From: Florian Westphal <fw@strlen.de>

if net.bridge.bridge-nf-filter-vlan-tagged sysctl is enabled, bridge
netfilter removes the vlan header temporarily and then feeds the packet
to ip(6)tables.

When the new "bridge-nf-pass-vlan-input-device" sysctl is on
(default off), then bridge netfilter will also set the
in-interface to the vlan interface; if such an interface exists.

This is needed to make iptables REDIRECT target work with
"vlan-on-top-of-bridge" setups and to allow use of "iptables -i" to
match the vlan device name.

Also update Documentation with current brnf default settings.

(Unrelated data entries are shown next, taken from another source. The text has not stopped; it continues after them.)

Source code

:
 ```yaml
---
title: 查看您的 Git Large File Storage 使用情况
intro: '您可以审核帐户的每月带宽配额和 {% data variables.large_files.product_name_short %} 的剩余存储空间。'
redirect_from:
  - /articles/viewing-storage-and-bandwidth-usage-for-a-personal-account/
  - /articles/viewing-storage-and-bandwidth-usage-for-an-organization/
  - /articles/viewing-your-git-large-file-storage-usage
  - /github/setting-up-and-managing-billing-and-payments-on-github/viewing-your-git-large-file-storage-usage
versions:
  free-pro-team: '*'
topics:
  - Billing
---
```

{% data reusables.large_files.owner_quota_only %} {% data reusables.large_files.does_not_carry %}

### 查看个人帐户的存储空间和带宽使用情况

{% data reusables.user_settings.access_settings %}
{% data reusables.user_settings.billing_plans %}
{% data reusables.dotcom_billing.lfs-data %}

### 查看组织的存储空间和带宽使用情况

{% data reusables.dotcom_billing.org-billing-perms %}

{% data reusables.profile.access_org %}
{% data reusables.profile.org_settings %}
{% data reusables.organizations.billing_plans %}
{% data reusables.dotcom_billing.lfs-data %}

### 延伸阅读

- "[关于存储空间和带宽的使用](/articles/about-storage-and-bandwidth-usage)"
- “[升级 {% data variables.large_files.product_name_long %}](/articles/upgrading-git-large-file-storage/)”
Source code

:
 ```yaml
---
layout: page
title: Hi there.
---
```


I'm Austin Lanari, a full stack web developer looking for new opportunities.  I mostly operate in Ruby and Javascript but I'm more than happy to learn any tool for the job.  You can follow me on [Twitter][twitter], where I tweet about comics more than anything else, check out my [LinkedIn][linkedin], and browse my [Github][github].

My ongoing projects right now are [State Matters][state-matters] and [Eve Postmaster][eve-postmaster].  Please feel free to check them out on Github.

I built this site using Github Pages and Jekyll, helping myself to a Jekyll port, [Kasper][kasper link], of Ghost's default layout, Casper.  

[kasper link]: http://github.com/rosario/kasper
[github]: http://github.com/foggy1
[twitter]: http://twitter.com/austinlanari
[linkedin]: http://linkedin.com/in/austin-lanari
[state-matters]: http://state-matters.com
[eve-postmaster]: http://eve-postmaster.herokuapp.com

Signed-off-by: Florian Westphal <fw@strlen.de>
Acked-by: Bart De Schuymer <bdschuym@pandora.be>
Signed-off-by: Pablo Neira Ayuso <pablo@netfilter.org>
---
 Documentation/networking/ip-sysctl.txt |   13 +++++++++++--
 net/bridge/br_netfilter.c              |   26 ++++++++++++++++++++++++--
 2 files changed, 35 insertions(+), 4 deletions(-)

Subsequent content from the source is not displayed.